Travelling from the north, and if you’re not in a hurry, get off the motorway at the Oxenford interchange (exit 57) and take the more leisurely route via Tamborine Mountain. Over the decades, the mild climate, lush landscapes and inspiring views here have exerted a magnetic pull for artisans and creators and you might want to factor in time to stroll the boutiques and galleries, visit the craft brewery, the cheesery, or the numerous cellar doors.
If you’re driving from the south, take the Nerang exit near Hinze Dam, where the road climbs and winds from Lower to Upper Beechmont. With 360-degree views that change at every bend, you’ll want to pull over at Roisin Lookout, where the panorama stretches as far as Mt Warning and para-gliders hurl themselves off the escarpment to soar on the thermal currents.
In 2019, bushfires ravaged the region, destroying homes in Beechmont, great swathes of forest and the historic Binna Burra Lodge. The scars have healed surprisingly well though and as you drive through it’s hard to imagine the immediate post-fire devastation.
Just outside the town, at 1000 metres above sea level is Hazelwood Estate, a luxury farm and polo club with accommodation and a restaurant. The property was bought by CEO and founder of Roubler, Andrew Northcott and his wife Claire in 2014 and opened to the public in September this year.
“The intention was for a family weekender, keeping some cattle and training polo horses, but it’s such a beautiful area and we saw the opportunity to share that with visitors,” Andrew says. “Claire and I have a real passion for the region but we also love agriculture and nice food and wine. And from a commercial standpoint, we wanted to build something true to our values that we enjoyed, but was sustainable for generations.”
And so with funding from the QLD government, who were keen to see support the bushfire-affected region and to reactivate tourism, the former dairy farm was reimagined into a contemporary country-luxe retreat.
Sitting 1000 metres above sea level, Hazelwood Estate is a luxury farm and polo club with accommodation and a restaurant.
Chef-in-residence Cameron Mathews, formerly of the Spicers Group has had a stellar career, collecting a swag of accolades
The Northcott’s plan is to regenerate the land and to be carbon neutral and fully off-the-grid within the next 18 months. They’re on their way, with their own solar power plant and a 600,000-litre rainwater tank that fills from water collected from every roof on the property. They’ve also planted over 7000 trees and are practising regenerative agriculture with their wagyu cattle.

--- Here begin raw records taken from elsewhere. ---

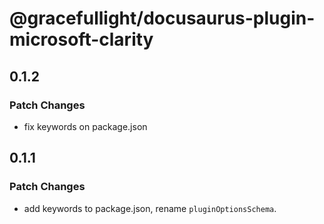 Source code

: # @gracefullight/docusaurus-plugin-microsoft-clarity

## 0.1.2

### Patch Changes

- fix keywords on package.json

## 0.1.1

### Patch Changes

- add keywords to package.json, rename `pluginOptionsSchema`.

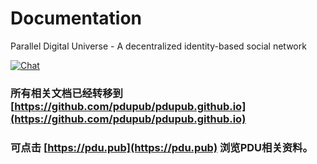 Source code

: # Documentation
Parallel Digital Universe - A decentralized identity-based social network

[![Chat](https://img.shields.io/badge/gitter-Docs%20chat-4AB495.svg)](https://gitter.im/pdupub/Welcome)

### 所有相关文档已经转移到[https://github.com/pdupub/pdupub.github.io](https://github.com/pdupub/pdupub.github.io)

### 可点击 [https://pdu.pub](https://pdu.pub) 浏览PDU相关资料。


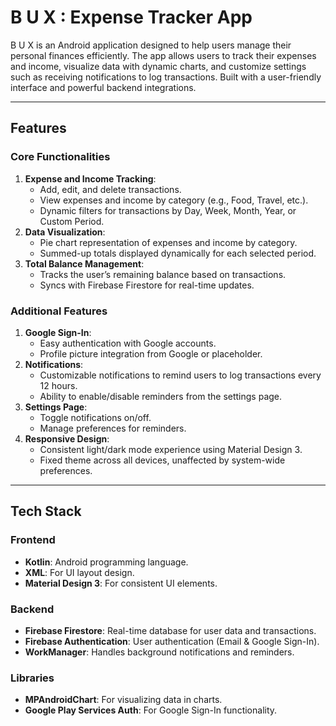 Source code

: # B U X : Expense Tracker App

B U X is an Android application designed to help users manage their personal finances efficiently. 
The app allows users to track their expenses and income, visualize data with dynamic charts, and customize 
settings such as receiving notifications to log transactions. Built with a user-friendly interface and powerful 
backend integrations.

---

## Features

### Core Functionalities

1. **Expense and Income Tracking**:
    - Add, edit, and delete transactions.
    - View expenses and income by category (e.g., Food, Travel, etc.).
    - Dynamic filters for transactions by Day, Week, Month, Year, or Custom Period.
2. **Data Visualization**:
    - Pie chart representation of expenses and income by category.
    - Summed-up totals displayed dynamically for each selected period.
3. **Total Balance Management**:
    - Tracks the user’s remaining balance based on transactions.
    - Syncs with Firebase Firestore for real-time updates.

### Additional Features

1. **Google Sign-In**:
    - Easy authentication with Google accounts.
    - Profile picture integration from Google or placeholder.
2. **Notifications**:
    - Customizable notifications to remind users to log transactions every 12 hours.
    - Ability to enable/disable reminders from the settings page.
3. **Settings Page**:
    - Toggle notifications on/off.
    - Manage preferences for reminders.
4. **Responsive Design**:
    - Consistent light/dark mode experience using Material Design 3.
    - Fixed theme across all devices, unaffected by system-wide preferences.

---

## Tech Stack

### Frontend

- **Kotlin**: Android programming language.
- **XML**: For UI layout design.
- **Material Design 3**: For consistent UI elements.

### Backend

- **Firebase Firestore**: Real-time database for user data and transactions.
- **Firebase Authentication**: User authentication (Email & Google Sign-In).
- **WorkManager**: Handles background notifications and reminders.

### Libraries

- **MPAndroidChart**: For visualizing data in charts.
- **Google Play Services Auth**: For Google Sign-In functionality.
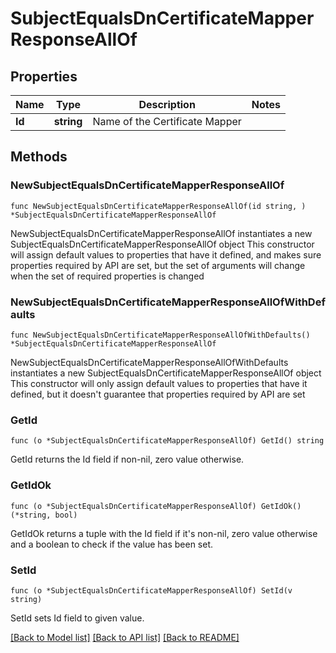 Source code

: # SubjectEqualsDnCertificateMapperResponseAllOf

## Properties

Name | Type | Description | Notes
------------ | ------------- | ------------- | -------------
**Id** | **string** | Name of the Certificate Mapper | 

## Methods

### NewSubjectEqualsDnCertificateMapperResponseAllOf

`func NewSubjectEqualsDnCertificateMapperResponseAllOf(id string, ) *SubjectEqualsDnCertificateMapperResponseAllOf`

NewSubjectEqualsDnCertificateMapperResponseAllOf instantiates a new SubjectEqualsDnCertificateMapperResponseAllOf object
This constructor will assign default values to properties that have it defined,
and makes sure properties required by API are set, but the set of arguments
will change when the set of required properties is changed

### NewSubjectEqualsDnCertificateMapperResponseAllOfWithDefaults

`func NewSubjectEqualsDnCertificateMapperResponseAllOfWithDefaults() *SubjectEqualsDnCertificateMapperResponseAllOf`

NewSubjectEqualsDnCertificateMapperResponseAllOfWithDefaults instantiates a new SubjectEqualsDnCertificateMapperResponseAllOf object
This constructor will only assign default values to properties that have it defined,
but it doesn't guarantee that properties required by API are set

### GetId

`func (o *SubjectEqualsDnCertificateMapperResponseAllOf) GetId() string`

GetId returns the Id field if non-nil, zero value otherwise.

### GetIdOk

`func (o *SubjectEqualsDnCertificateMapperResponseAllOf) GetIdOk() (*string, bool)`

GetIdOk returns a tuple with the Id field if it's non-nil, zero value otherwise
and a boolean to check if the value has been set.

### SetId

`func (o *SubjectEqualsDnCertificateMapperResponseAllOf) SetId(v string)`

SetId sets Id field to given value.



[[Back to Model list]](../README.md#documentation-for-models) [[Back to API list]](../README.md#documentation-for-api-endpoints) [[Back to README]](../README.md)


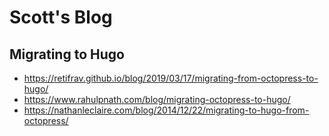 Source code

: # Scott's Blog


## Migrating to Hugo

* https://retifrav.github.io/blog/2019/03/17/migrating-from-octopress-to-hugo/
* https://www.rahulpnath.com/blog/migrating-octopress-to-hugo/
* https://nathanleclaire.com/blog/2014/12/22/migrating-to-hugo-from-octopress/
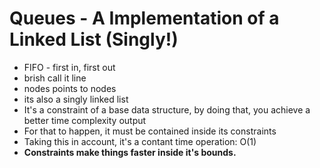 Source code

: # Queues - A Implementation of a Linked List (Singly!)
- FIFO - first in, first  out
- brish call it line
- nodes points to nodes
- its also a singly linked list
- It's a constraint of a base data structure, by doing that, you achieve a better time complexity output
- For that to happen, it must be contained inside its constraints
- Taking this in account, it's a contant time operation:
    O(1)
- **Constraints make things faster inside it's bounds.**

 
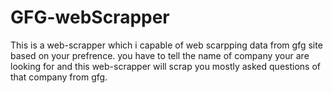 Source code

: # GFG-webScrapper

This is a web-scrapper which i capable of web scarpping data from gfg site based on your prefrence. 
you have to tell the name of company your are looking for and this web-scrapper will scrap you mostly asked questions of that company from gfg.
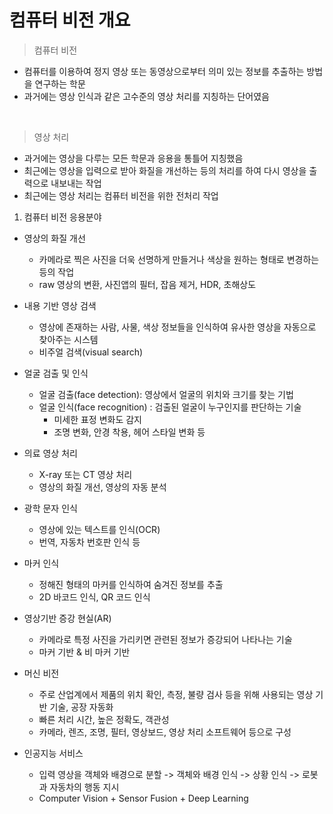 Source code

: # 컴퓨터 비전 개요

> 컴퓨터 비전
* 컴퓨터를 이용하여 정지 영상 또는 동영상으로부터 의미 있는 정보를 추출하는 방법을 연구하는 학문
* 과거에는 영상 인식과 같은 고수준의 영상 처리를 지칭하는 단어였음

<br>

> 영상 처리

* 과거에는 영상을 다루는 모든 학문과 응용을 통틀어 지칭했음
* 최근에는 영상을 입력으로 받아 화질을 개선하는 등의 처리를 하여 다시 영상을 출력으로 내보내는 작업
* 최근에는 영상 처리는 컴퓨터 비전을 위한 전처리 작업

1. 컴퓨터 비전 응용분야
* 영상의 화질 개선
    + 카메라로 찍은 사진을 더욱 선명하게 만들거나 색상을 원하는 형태로 변경하는 등의 작업
    + raw 영상의 변환, 사진앱의 필터, 잡음 제거, HDR, 초해상도 
* 내용 기반 영상 검색
    + 영상에 존재하는 사람, 사물, 색상 정보들을 인식하여 유사한 영상을 자동으로 찾아주는 시스템
    + 비주얼 검색(visual search)

* 얼굴 검출 및 인식
    + 얼굴 검출(face detection): 영상에서 얼굴의 위치와 크기를 찾는 기법
    + 얼굴 인식(face recognition) : 검출된 얼굴이 누구인지를 판단하는 기술
        - 미세한 표정 변화도 감지
        - 조명 변화, 안경 착용, 헤어 스타일 변화 등

* 의료 영상 처리
    + X-ray 또는 CT 영상 처리
    + 영상의 화질 개선, 영상의 자동 분석

* 광학 문자 인식
    + 영상에 있는 텍스트를 인식(OCR)
    + 번역, 자동차 번호판 인식 등

* 마커 인식
    + 정해진 형태의 마커를 인식하여 숨겨진 정보를 추출
    + 2D 바코드 인식, QR 코드 인식

* 영상기반 증강 현실(AR)
    + 카메라로 특정 사진을 가리키면 관련된 정보가 증강되어 나타나는 기술
    + 마커 기반 & 비 마커 기반

* 머신 비전
    + 주로 산업계에서 제품의 위치 확인, 측정, 불량 검사 등을 위해 사용되는 영상 기반 기술, 공장 자동화
    + 빠른 처리 시간, 높은 정확도, 객관성
    + 카메라, 렌즈, 조명, 필터, 영상보드, 영상 처리 소프트웨어 등으로 구성

* 인공지능 서비스
    + 입력 영상을 객체와 배경으로 분할 -> 객체와 배경 인식 -> 상황 인식 -> 로봇과 자동차의 행동 지시
    + Computer Vision + Sensor Fusion + Deep Learning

Spread across the undulating folds of the property, overlooking a small creek and treed slopes, is the accommodation – 16 cabins and three large ‘pavilions as well as a polo pitch and a day spa. The jewel in the crown, however is Hazelwood’s stand-alone restaurant, ‘Paddock’, a soaring, stone and glass pitched-roof contemporary interpretation of a barn, with bifold doors opening to a wide terrace. Diners are not only on-site guests, but day-tripping gourmands – from car clubs to couples.
Chef-in-residence Cameron Mathews, formerly of the Spicers Group has had a stellar career, collecting a swag of accolades. He employs a 'field to fork’ ethos, building the menu around food sourced from local markets, the property’s market garden and beehives, and the best Australian producers. While this may be a restaurant on a ‘farm’, don’t expect rustic – this is seriously sophisticated food.
To get the full experience, stay the night, have sundowners on the restaurant’s expansive terrace, or inside beside the fire if it’s cool, then settle in for the three-course dinner.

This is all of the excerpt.